Many traditional marketers approach me, asking how to break into digital marketing. It’s a legitimate question, because there are many employers who will not consider a marketer who doesn’t have experience in digital. So, I give all the standard advice that they should take a certificate course in digital marketing and they should do volunteer work in digital marketing (internships) if they can’t find someone to pay them.

But I often come across people who tell me that they did all that already. No one will give them a chance. What’s worse is that some have stopped trying because so many rejections have come in already. They are sure that they can’t be hired because they have no experience.

It’s harsh, but what I tell them is that the reason that they are not being hired is that they aren’t that good at marketing–themselves.

I mean, if your customer didn’t buy the first five, ten, or one hundred times you asked, you wouldn’t give up. You would just keep plugging away until you finally figured out the persuasive power that will topple over their objections. That’s what marketers do.

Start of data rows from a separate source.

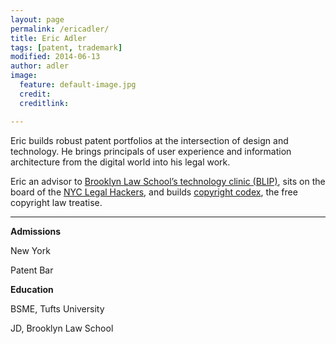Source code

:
 ```yaml
---
layout: page
permalink: /ericadler/
title: Eric Adler
tags: [patent, trademark]
modified: 2014-06-13
author: adler
image:
  feature: default-image.jpg
  credit: 
  creditlink:

---
```



Eric builds robust patent portfolios at the intersection of design and technology. He brings principals of user experience and information architecture from the digital world into his legal work. 

Eric an advisor to <a href="http://www.blipclinic.org/">Brooklyn Law School’s technology clinic (BLIP)</a>, sits on the board of the <a href="http://legalhackers.org/">NYC Legal Hackers</a>, and builds <a href='http://www.copyrightcodex.com'>copyright codex</a>, the free copyright law treatise.

- - - 

<div class="sixcols">
<p><strong>Admissions</strong></p>
<p>New York </p>
<p>Patent Bar </p>
</div>

<div class="sixcols last">
<p><strong>Education</strong> <br></p>
<p>BSME, Tufts University</p>
<p>JD, Brooklyn Law School </p> 
</div>

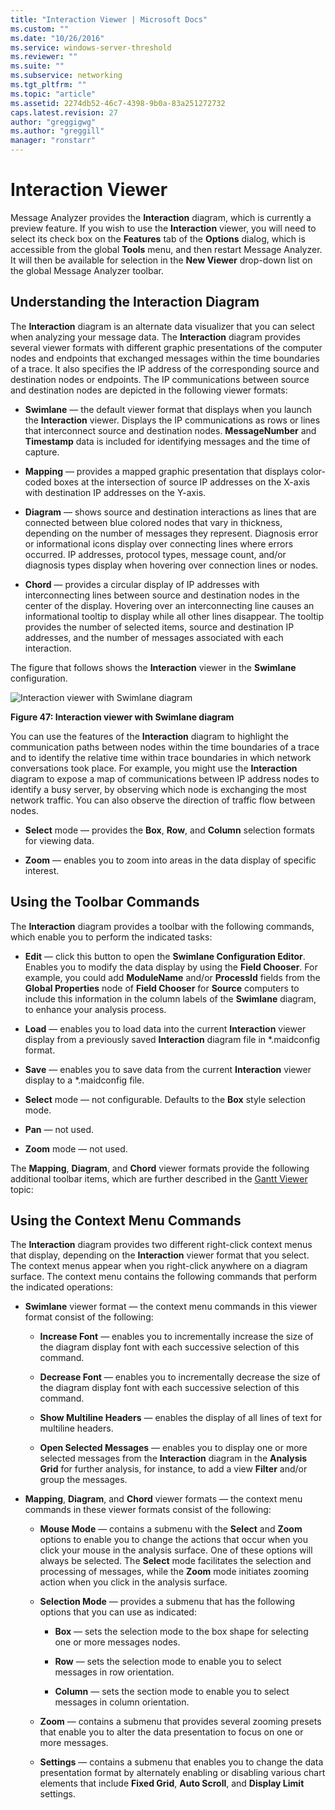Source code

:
 ```yaml
---
title: "Interaction Viewer | Microsoft Docs"
ms.custom: ""
ms.date: "10/26/2016"
ms.service: windows-server-threshold
ms.reviewer: ""
ms.suite: ""
ms.subservice: networking
ms.tgt_pltfrm: ""
ms.topic: "article"
ms.assetid: 2274db52-46c7-4398-9b0a-83a251272732
caps.latest.revision: 27
author: "greggigwg"
ms.author: "greggill"
manager: "ronstarr"
---
```

# Interaction Viewer
Message Analyzer provides the **Interaction** diagram, which is currently a preview feature. If you wish to use the **Interaction** viewer, you will need to select its check box on the **Features** tab of the **Options** dialog, which is accessible from the global **Tools** menu, and then restart Message Analyzer. It will then be available for selection in the **New Viewer** drop-down list on the global Message Analyzer toolbar.  
  
## Understanding the Interaction Diagram  
 The **Interaction** diagram is an alternate data visualizer that you can select when analyzing your message data. The **Interaction** diagram provides several viewer formats with different graphic presentations of the computer nodes and endpoints that exchanged messages within the time boundaries of a trace. It also specifies the IP address of the corresponding source and destination nodes or endpoints. The IP communications between source and destination nodes are depicted in the following viewer formats:  
  
-   **Swimlane** — the default viewer format that displays when you launch the **Interaction** viewer. Displays the IP communications as rows or lines that interconnect source and destination nodes. **MessageNumber** and **Timestamp** data is included for identifying messages and the time of capture.  
  
-   **Mapping** — provides a mapped graphic presentation that displays color-coded boxes at the intersection of source IP addresses on the X-axis with destination IP addresses on the Y-axis.  
  
-   **Diagram** — shows source and destination interactions as lines that are connected between blue colored nodes that vary in thickness, depending on the number of messages they represent. Diagnosis error or informational icons display over connecting lines where errors occurred. IP addresses, protocol types, message count, and/or diagnosis types display when hovering over connection lines or nodes.  
  
-   **Chord** — provides a circular display of IP addresses with interconnecting lines between source and destination nodes in the center of the display. Hovering over an interconnecting line causes an informational tooltip to display while all other lines disappear. The tooltip provides the number of selected items, source and destination IP addresses, and the number of messages associated with each interaction.  
  
The figure that follows shows the **Interaction** viewer in the **Swimlane** configuration.  
  
![Interaction viewer with Swimlane diagram](media/fig47-interaction-viewer-with-swimlane-diagram.png "Fig47-Interaction viewer with Swimlane diagram")  
  
**Figure 47: Interaction viewer with Swimlane diagram**  
  
You can use the features of the **Interaction** diagram to highlight the communication paths between nodes within the time boundaries of a trace and to identify the relative time within trace boundaries in which network conversations took place. For example, you might use the **Interaction** diagram to expose a map of communications between IP address nodes to identify a busy server, by observing which node is exchanging the most network traffic. You can also observe the direction of traffic flow between nodes.  
  
-   **Select** mode — provides the **Box**, **Row**, and **Column** selection formats for viewing data.  
  
-   **Zoom** — enables you to zoom into areas in the data display of specific interest.  
  
## Using the Toolbar Commands  
 The **Interaction** diagram provides a toolbar with the following commands, which enable you to perform the indicated tasks:  
  
-   **Edit** — click this button to open the **Swimlane Configuration Editor**. Enables you to modify the data display by using the **Field Chooser**. For example, you could add **ModuleName** and/or **ProcessId** fields from the **Global Properties** node of **Field Chooser** for **Source** computers to include this information in the column labels of the **Swimlane** diagram, to enhance your analysis process.  
  
-   **Load** — enables you to load data into the current **Interaction** viewer display from a previously saved **Interaction** diagram file in *.maidconfig format.  
  
-   **Save** — enables you to save data from the current **Interaction** viewer display to a *.maidconfig file.  
  
-   **Select** mode — not configurable. Defaults to the **Box** style selection mode.  
  
-   **Pan** — not used.  
  
-   **Zoom** mode — not used.  
  
The **Mapping**, **Diagram**, and **Chord** viewer formats provide the following additional toolbar items, which are further described in the [Gantt Viewer](gantt-viewer.md) topic:  
  
## Using the Context Menu Commands  
 The **Interaction** diagram provides two different right-click context menus that display, depending on the **Interaction** viewer format that you select. The context menus appear when you right-click anywhere on a diagram surface. The context menu contains the following commands that perform the indicated operations:  
  
-   **Swimlane** viewer format — the context menu commands in this viewer format consist of the following:  
  
    -   **Increase Font** — enables you to incrementally increase the size of the diagram display font with each successive selection of this command.  
  
    -   **Decrease Font** — enables you to incrementally decrease the size of the diagram display font with each successive selection of this command.  
  
    -   **Show Multiline Headers** — enables the display of all lines of text for multiline headers.  
  
    -   **Open Selected Messages** — enables you to display one or more selected messages from the **Interaction** diagram in the **Analysis Grid** for further analysis, for instance, to add a view **Filter** and/or group the messages.  
  
-   **Mapping**, **Diagram**, and **Chord** viewer formats — the context menu commands in these viewer formats consist of the following:  
  
    -   **Mouse Mode** — contains a submenu with the **Select** and **Zoom** options to enable you to change the actions that occur when you click your mouse in the analysis surface. One of these options will always be selected. The **Select** mode facilitates the selection and processing of messages, while the **Zoom** mode initiates zooming action when you click in the analysis surface.  
  
    -   **Selection Mode** — provides a submenu that has the following options that you can use as indicated:  
  
        -   **Box** — sets the selection mode to the box shape for selecting one or more messages nodes.  
  
        -   **Row** — sets the selection mode to enable you to select messages in row orientation.  
  
        -   **Column** — sets the section mode to enable you to select messages in column orientation.  
  
    -   **Zoom** — contains a submenu that provides several zooming presets that enable you to alter the data presentation to focus on one or more messages.  
  
    -   **Settings** — contains a submenu that enables you to change the data presentation format by alternately enabling or disabling various chart elements that include **Fixed Grid**, **Auto Scroll**, and **Display Limit** settings.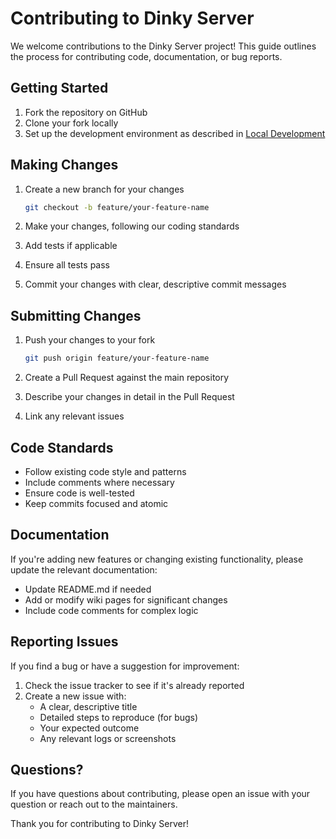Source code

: # Contributing to Dinky Server

We welcome contributions to the Dinky Server project! This guide outlines the process for contributing code, documentation, or bug reports.

## Getting Started

1. Fork the repository on GitHub
2. Clone your fork locally
3. Set up the development environment as described in [Local Development](Local-Development)

## Making Changes

1. Create a new branch for your changes
   ```bash
   git checkout -b feature/your-feature-name
   ```

2. Make your changes, following our coding standards
3. Add tests if applicable
4. Ensure all tests pass
5. Commit your changes with clear, descriptive commit messages

## Submitting Changes

1. Push your changes to your fork
   ```bash
   git push origin feature/your-feature-name
   ```

2. Create a Pull Request against the main repository
3. Describe your changes in detail in the Pull Request
4. Link any relevant issues

## Code Standards

- Follow existing code style and patterns
- Include comments where necessary
- Ensure code is well-tested
- Keep commits focused and atomic

## Documentation

If you're adding new features or changing existing functionality, please update the relevant documentation:

- Update README.md if needed
- Add or modify wiki pages for significant changes
- Include code comments for complex logic

## Reporting Issues

If you find a bug or have a suggestion for improvement:

1. Check the issue tracker to see if it's already reported
2. Create a new issue with:
   - A clear, descriptive title
   - Detailed steps to reproduce (for bugs)
   - Your expected outcome
   - Any relevant logs or screenshots

## Questions?

If you have questions about contributing, please open an issue with your question or reach out to the maintainers.

Thank you for contributing to Dinky Server! 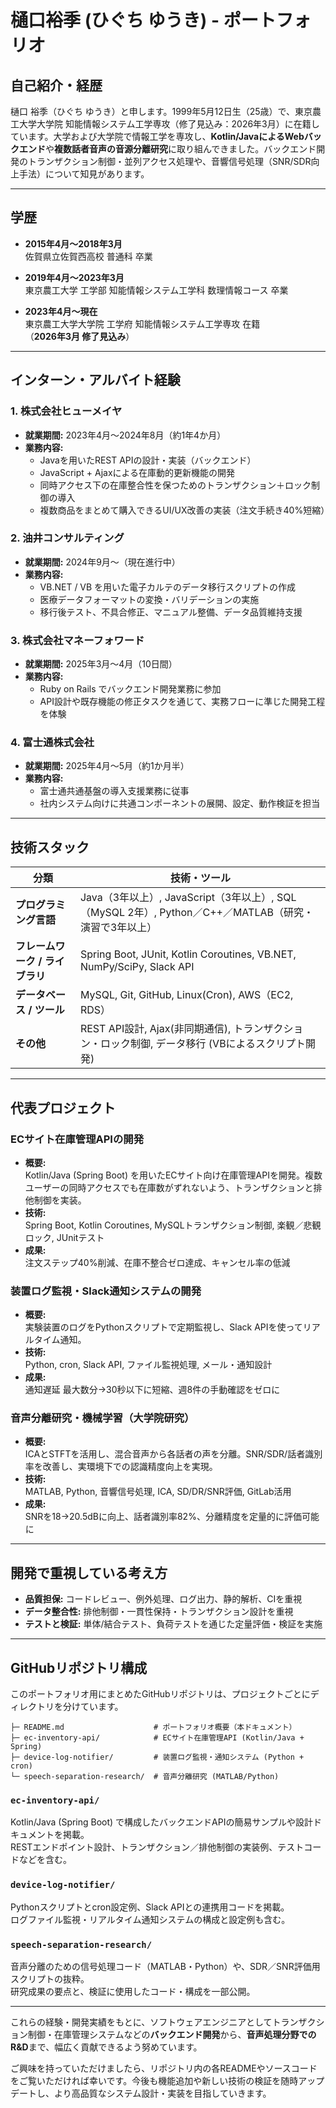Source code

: # 樋口裕季 (ひぐち ゆうき) - ポートフォリオ

## 自己紹介・経歴
樋口 裕季（ひぐち ゆうき）と申します。1999年5月12日生（25歳）で、東京農工大学大学院 知能情報システム工学専攻（修了見込み：2026年3月）に在籍しています。大学および大学院で情報工学を専攻し、**Kotlin/JavaによるWebバックエンド**や**複数話者音声の音源分離研究**に取り組んできました。バックエンド開発のトランザクション制御・並列アクセス処理や、音響信号処理（SNR/SDR向上手法）について知見があります。

---

## 学歴
- **2015年4月～2018年3月**  
  佐賀県立佐賀西高校 普通科 卒業

- **2019年4月～2023年3月**  
  東京農工大学 工学部 知能情報システム工学科 数理情報コース 卒業

- **2023年4月～現在**  
  東京農工大学大学院 工学府 知能情報システム工学専攻 在籍  
  （**2026年3月 修了見込み**）

---

## インターン・アルバイト経験

### 1. 株式会社ヒューメイヤ
- **就業期間:** 2023年4月～2024年8月（約1年4か月）
- **業務内容:**
  - Javaを用いたREST APIの設計・実装（バックエンド）
  - JavaScript + Ajaxによる在庫動的更新機能の開発
  - 同時アクセス下の在庫整合性を保つためのトランザクション＋ロック制御の導入
  - 複数商品をまとめて購入できるUI/UX改善の実装（注文手続き40%短縮）

### 2. 油井コンサルティング
- **就業期間:** 2024年9月～（現在進行中）
- **業務内容:**
  - VB.NET / VB を用いた電子カルテのデータ移行スクリプトの作成
  - 医療データフォーマットの変換・バリデーションの実施
  - 移行後テスト、不具合修正、マニュアル整備、データ品質維持支援

### 3. 株式会社マネーフォワード
- **就業期間:** 2025年3月～4月（10日間）
- **業務内容:**
  - Ruby on Rails でバックエンド開発業務に参加
  - API設計や既存機能の修正タスクを通じて、実務フローに準じた開発工程を体験

### 4. 富士通株式会社
- **就業期間:** 2025年4月～5月（約1か月半）
- **業務内容:**
  - 富士通共通基盤の導入支援業務に従事
  - 社内システム向けに共通コンポーネントの展開、設定、動作検証を担当


---

## 技術スタック

| 分類                     | 技術・ツール                                                                            |
| ------------------------ | --------------------------------------------------------------------------------------- |
| **プログラミング言語**    | Java（3年以上）, JavaScript（3年以上）, SQL（MySQL 2年）, Python／C++／MATLAB（研究・演習で3年以上） |
| **フレームワーク / ライブラリ** | Spring Boot, JUnit, Kotlin Coroutines, VB.NET, NumPy/SciPy, Slack API |
| **データベース / ツール**| MySQL, Git, GitHub, Linux(Cron), AWS（EC2, RDS）                                          |
| **その他**               | REST API設計, Ajax(非同期通信), トランザクション・ロック制御, データ移行 (VBによるスクリプト開発)     |

---

## 代表プロジェクト

### ECサイト在庫管理APIの開発
- **概要:**  
  Kotlin/Java (Spring Boot) を用いたECサイト向け在庫管理APIを開発。複数ユーザーの同時アクセスでも在庫数がずれないよう、トランザクションと排他制御を実装。
- **技術:**  
  Spring Boot, Kotlin Coroutines, MySQLトランザクション制御, 楽観／悲観ロック, JUnitテスト
- **成果:**  
  注文ステップ40%削減、在庫不整合ゼロ達成、キャンセル率の低減

### 装置ログ監視・Slack通知システムの開発
- **概要:**  
  実験装置のログをPythonスクリプトで定期監視し、Slack APIを使ってリアルタイム通知。
- **技術:**  
  Python, cron, Slack API, ファイル監視処理, メール・通知設計
- **成果:**  
  通知遅延 最大数分→30秒以下に短縮、週8件の手動確認をゼロに

### 音声分離研究・機械学習（大学院研究）
- **概要:**  
  ICAとSTFTを活用し、混合音声から各話者の声を分離。SNR/SDR/話者識別率を改善し、実環境下での認識精度向上を実現。
- **技術:**  
  MATLAB, Python, 音響信号処理, ICA, SD/DR/SNR評価, GitLab活用
- **成果:**  
  SNRを18→20.5dBに向上、話者識別率82%、分離精度を定量的に評価可能に

---

## 開発で重視している考え方

- **品質担保:** コードレビュー、例外処理、ログ出力、静的解析、CIを重視  
- **データ整合性:** 排他制御・一貫性保持・トランザクション設計を重視  
- **テストと検証:** 単体/結合テスト、負荷テストを通じた定量評価・検証を実施

---

## GitHubリポジトリ構成

このポートフォリオ用にまとめたGitHubリポジトリは、プロジェクトごとにディレクトリを分けています。

```
├─ README.md                    # ポートフォリオ概要（本ドキュメント）
├─ ec-inventory-api/            # ECサイト在庫管理API (Kotlin/Java + Spring)
├─ device-log-notifier/         # 装置ログ監視・通知システム (Python + cron)
└─ speech-separation-research/  # 音声分離研究 (MATLAB/Python)
```

### `ec-inventory-api/`
Kotlin/Java (Spring Boot) で構成したバックエンドAPIの簡易サンプルや設計ドキュメントを掲載。  
RESTエンドポイント設計、トランザクション／排他制御の実装例、テストコードなどを含む。

### `device-log-notifier/`
Pythonスクリプトとcron設定例、Slack APIとの連携用コードを掲載。  
ログファイル監視・リアルタイム通知システムの構成と設定例も含む。

### `speech-separation-research/`
音声分離のための信号処理コード（MATLAB・Python）や、SDR／SNR評価用スクリプトの抜粋。  
研究成果の要点と、検証に使用したコード・構成を一部公開。

---

これらの経験・開発実績をもとに、ソフトウェアエンジニアとしてトランザクション制御・在庫管理システムなどの**バックエンド開発**から、**音声処理分野でのR&D**まで、幅広く貢献できるよう努めています。

ご興味を持っていただけましたら、リポジトリ内の各READMEやソースコードをご覧いただければ幸いです。今後も機能追加や新しい技術の検証を随時アップデートし、より高品質なシステム設計・実装を目指していきます。
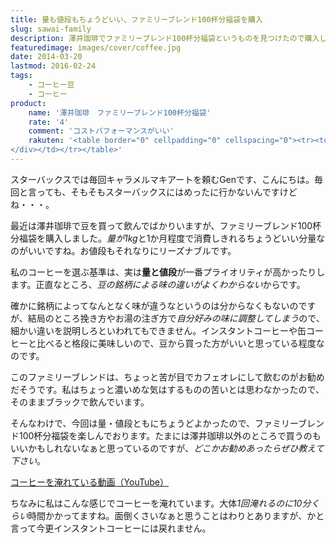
 ```yaml
---
title: 量も値段もちょうどいい、ファミリーブレンド100杯分福袋を購入
slug: sawai-family
description: 澤井珈琲でファミリーブレンド100杯分福袋というものを見つけたので購入しました。豆の量が1kgとちょうどよく、値段もお手頃だったので選びました。カフェオレにするのがオススメだそうですが、そのままブラックで飲んでも充分おいしいです。
featuredimage: images/cover/coffee.jpg
date: 2014-03-20
lastmod: 2016-02-24
tags: 
    - コーヒー豆
    - コーヒー
product:
    name: '澤井珈琲　ファミリーブレンド100杯分福袋'
    rate: '4'
    comment: 'コストパフォーマンスがいい'
    rakuten: '<table border="0" cellpadding="0" cellspacing="0"><tr><td valign="top"><div style="border:1px solid;margin:0px;padding:6px 0px;width:320px;text-align:center;float:left"><a href="https://hb.afl.rakuten.co.jp/hgc/11be2770.9eec789a.11be2771.029f4a42/?pc=http%3a%2f%2fitem.rakuten.co.jp%2fsawaicoffee-tea%2ffamilybled%2f%3fscid%3daf_link_tbl&m=http%3a%2f%2fm.rakuten.co.jp%2fsawaicoffee-tea%2fn%2ffamilybled" target="_blank"><img src="https://hbb.afl.rakuten.co.jp/hgb/?pc=http%3a%2f%2fthumbnail.image.rakuten.co.jp%2f%400_mall%2fsawaicoffee-tea%2fcabinet%2fmail%2ffamily_shu03.jpg%3f_ex%3d300x300&m=http%3a%2f%2fthumbnail.image.rakuten.co.jp%2f%400_mall%2fsawaicoffee-tea%2fcabinet%2fmail%2ffamily_shu03.jpg%3f_ex%3d80x80" alt="【澤井珈琲】　送料無料　超赤字価格　ファミリーブレンド100杯分福袋" border="0" style="margin:0px;padding:0px"></a><p style="font-size:12px;line-height:1.4em;text-align:left;margin:0px;padding:2px 6px"><a href="https://hb.afl.rakuten.co.jp/hgc/11be2770.9eec789a.11be2771.029f4a42/?pc=http%3a%2f%2fitem.rakuten.co.jp%2fsawaicoffee-tea%2ffamilybled%2f%3fscid%3daf_link_tbl&m=http%3a%2f%2fm.rakuten.co.jp%2fsawaicoffee-tea%2fn%2ffamilybled" target="_blank">【澤井珈琲】　送料無料　超赤字価格　ファミリーブレンド100杯分福袋</a>
</div></td></tr></table>'
---
```


スターバックスでは毎回キャラメルマキアートを頼むGenです、こんにちは。毎回と言っても、そもそもスターバックスにはめったに行かないんですけどね・・・。

最近は澤井珈琲で豆を買って飲んでばかりいますが、ファミリーブレンド100杯分福袋を購入しました。<em>量が1kg</em>と1か月程度で消費しきれるちょうどいい分量なのがいいですね。お値段もそれなりにリーズナブルです。

私のコーヒーを選ぶ基準は、実は<strong>量と値段</strong>が一番プライオリティが高かったりします。正直なところ、<em>豆の銘柄による味の違いがよくわからない</em>からです。

確かに銘柄によってなんとなく味が違うなというのは分からなくもないのですが、結局のところ挽き方やお湯の注ぎ方で<em>自分好みの味に調整してしまう</em>ので、細かい違いを説明しろといわれてもできません。インスタントコーヒーや缶コーヒーと比べると格段に美味しいので、豆から買った方がいいと思っている程度なのです。

このファミリーブレンドは、ちょっと苦が目でカフェオレにして飲むのがお勧めだそうです。私はちょっと濃いめな気はするものの苦いとは思わなかったので、そのままブラックで飲んでいます。

そんなわけで、今回は量・値段ともにちょうどよかったので、ファミリーブレンド100杯分福袋を楽しんでおります。たまには澤井珈琲以外のところで買うのもいいかもしれないなぁと思っているのですが、<em>どこかお勧めあったらぜひ教えて下さい</em>。

<a href="https://youtu.be/SsOfK1x7XPE" target="_blank">コーヒーを淹れている動画（YouTube）</a>

ちなみに私はこんな感じでコーヒーを淹れています。大体<em>1回淹れるのに10分くらい</em>時間かかってますね。面倒くさいなぁと思うことはわりとありますが、かと言って今更インスタントコーヒーには戻れません。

So, you can’t crumble into a puddle of goo when it comes time to market yourself. You must analyze your target audience (employers) and identify what will be persuasive to them. What do they need that they don’t know they need? When they say they need digital marketing experience, what else do they need that you can suggest to them?

  • A knowledge of marketing. It’s great that 20-somethings are experts at using Facebook, but they would really benefit from your knowledge of marketing. Reverse mentor each other instead of competing, and you will both benefit. You will learn digital, and they will learn marketing. Employers don’t know they need this, but they do.
  • A knowledge of their industry. Is it enough to know digital marketing but not know the industry? Probably not. Can you help the rest of the team with your experience? Stake out industries where you can make this claim credibly.
  • A knowledge of sales. Most marketers, especially B2B marketers, have experience in working with sales teams, if not actually being a salesperson. The ability to cross silos is becoming more important than ever, and cooperation between marketing and sales can be immensely valuable to a company. Sell yourself.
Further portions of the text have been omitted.